(Records from a data collection)

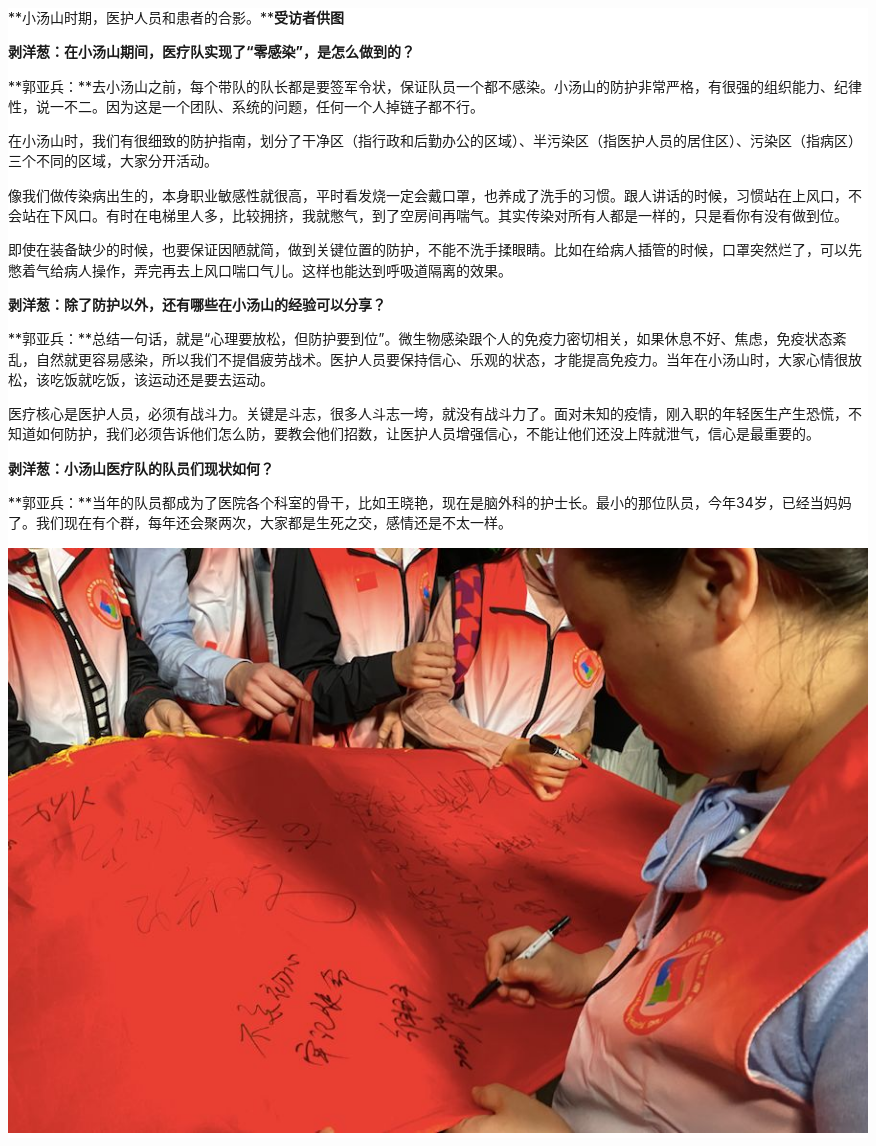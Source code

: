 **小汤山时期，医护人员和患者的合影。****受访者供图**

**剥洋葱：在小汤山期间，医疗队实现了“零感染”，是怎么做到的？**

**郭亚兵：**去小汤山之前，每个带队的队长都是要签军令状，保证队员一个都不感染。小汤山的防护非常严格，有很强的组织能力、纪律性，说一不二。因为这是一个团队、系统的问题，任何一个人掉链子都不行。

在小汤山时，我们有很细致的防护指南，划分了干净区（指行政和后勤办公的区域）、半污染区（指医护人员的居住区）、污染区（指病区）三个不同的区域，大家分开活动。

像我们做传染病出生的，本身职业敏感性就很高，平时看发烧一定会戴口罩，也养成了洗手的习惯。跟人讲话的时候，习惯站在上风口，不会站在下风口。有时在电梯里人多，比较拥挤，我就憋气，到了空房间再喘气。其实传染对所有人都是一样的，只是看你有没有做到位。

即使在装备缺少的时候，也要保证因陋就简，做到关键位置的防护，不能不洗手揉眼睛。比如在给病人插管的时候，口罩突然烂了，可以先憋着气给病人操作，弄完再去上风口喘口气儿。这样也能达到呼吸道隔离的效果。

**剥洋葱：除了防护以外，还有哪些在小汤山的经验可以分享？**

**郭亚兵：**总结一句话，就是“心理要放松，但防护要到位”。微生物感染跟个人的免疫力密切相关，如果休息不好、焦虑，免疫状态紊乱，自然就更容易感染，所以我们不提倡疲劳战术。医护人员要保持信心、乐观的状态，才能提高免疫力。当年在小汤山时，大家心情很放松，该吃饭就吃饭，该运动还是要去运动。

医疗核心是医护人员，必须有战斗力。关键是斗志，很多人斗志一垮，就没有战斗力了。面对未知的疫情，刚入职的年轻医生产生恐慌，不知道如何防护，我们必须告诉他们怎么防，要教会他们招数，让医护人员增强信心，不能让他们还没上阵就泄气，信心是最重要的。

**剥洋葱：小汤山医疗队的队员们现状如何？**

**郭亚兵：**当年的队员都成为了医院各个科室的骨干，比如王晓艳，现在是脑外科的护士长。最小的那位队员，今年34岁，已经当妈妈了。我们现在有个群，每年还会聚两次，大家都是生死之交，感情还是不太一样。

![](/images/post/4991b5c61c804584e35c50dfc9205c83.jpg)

Your instructions —
Write out the records word for word. Pictures stay out.

Solution below —
Source code

: **小汤山时期，医护人员和患者的合影。****受访者供图**

**剥洋葱：在小汤山期间，医疗队实现了“零感染”，是怎么做到的？**

**郭亚兵：**去小汤山之前，每个带队的队长都是要签军令状，保证队员一个都不感染。小汤山的防护非常严格，有很强的组织能力、纪律性，说一不二。因为这是一个团队、系统的问题，任何一个人掉链子都不行。

在小汤山时，我们有很细致的防护指南，划分了干净区（指行政和后勤办公的区域）、半污染区（指医护人员的居住区）、污染区（指病区）三个不同的区域，大家分开活动。

像我们做传染病出生的，本身职业敏感性就很高，平时看发烧一定会戴口罩，也养成了洗手的习惯。跟人讲话的时候，习惯站在上风口，不会站在下风口。有时在电梯里人多，比较拥挤，我就憋气，到了空房间再喘气。其实传染对所有人都是一样的，只是看你有没有做到位。

即使在装备缺少的时候，也要保证因陋就简，做到关键位置的防护，不能不洗手揉眼睛。比如在给病人插管的时候，口罩突然烂了，可以先憋着气给病人操作，弄完再去上风口喘口气儿。这样也能达到呼吸道隔离的效果。

**剥洋葱：除了防护以外，还有哪些在小汤山的经验可以分享？**

**郭亚兵：**总结一句话，就是“心理要放松，但防护要到位”。微生物感染跟个人的免疫力密切相关，如果休息不好、焦虑，免疫状态紊乱，自然就更容易感染，所以我们不提倡疲劳战术。医护人员要保持信心、乐观的状态，才能提高免疫力。当年在小汤山时，大家心情很放松，该吃饭就吃饭，该运动还是要去运动。

医疗核心是医护人员，必须有战斗力。关键是斗志，很多人斗志一垮，就没有战斗力了。面对未知的疫情，刚入职的年轻医生产生恐慌，不知道如何防护，我们必须告诉他们怎么防，要教会他们招数，让医护人员增强信心，不能让他们还没上阵就泄气，信心是最重要的。

**剥洋葱：小汤山医疗队的队员们现状如何？**

**郭亚兵：**当年的队员都成为了医院各个科室的骨干，比如王晓艳，现在是脑外科的护士长。最小的那位队员，今年34岁，已经当妈妈了。我们现在有个群，每年还会聚两次，大家都是生死之交，感情还是不太一样。

![](/images/post/4991b5c61c804584e35c50dfc9205c83.jpg)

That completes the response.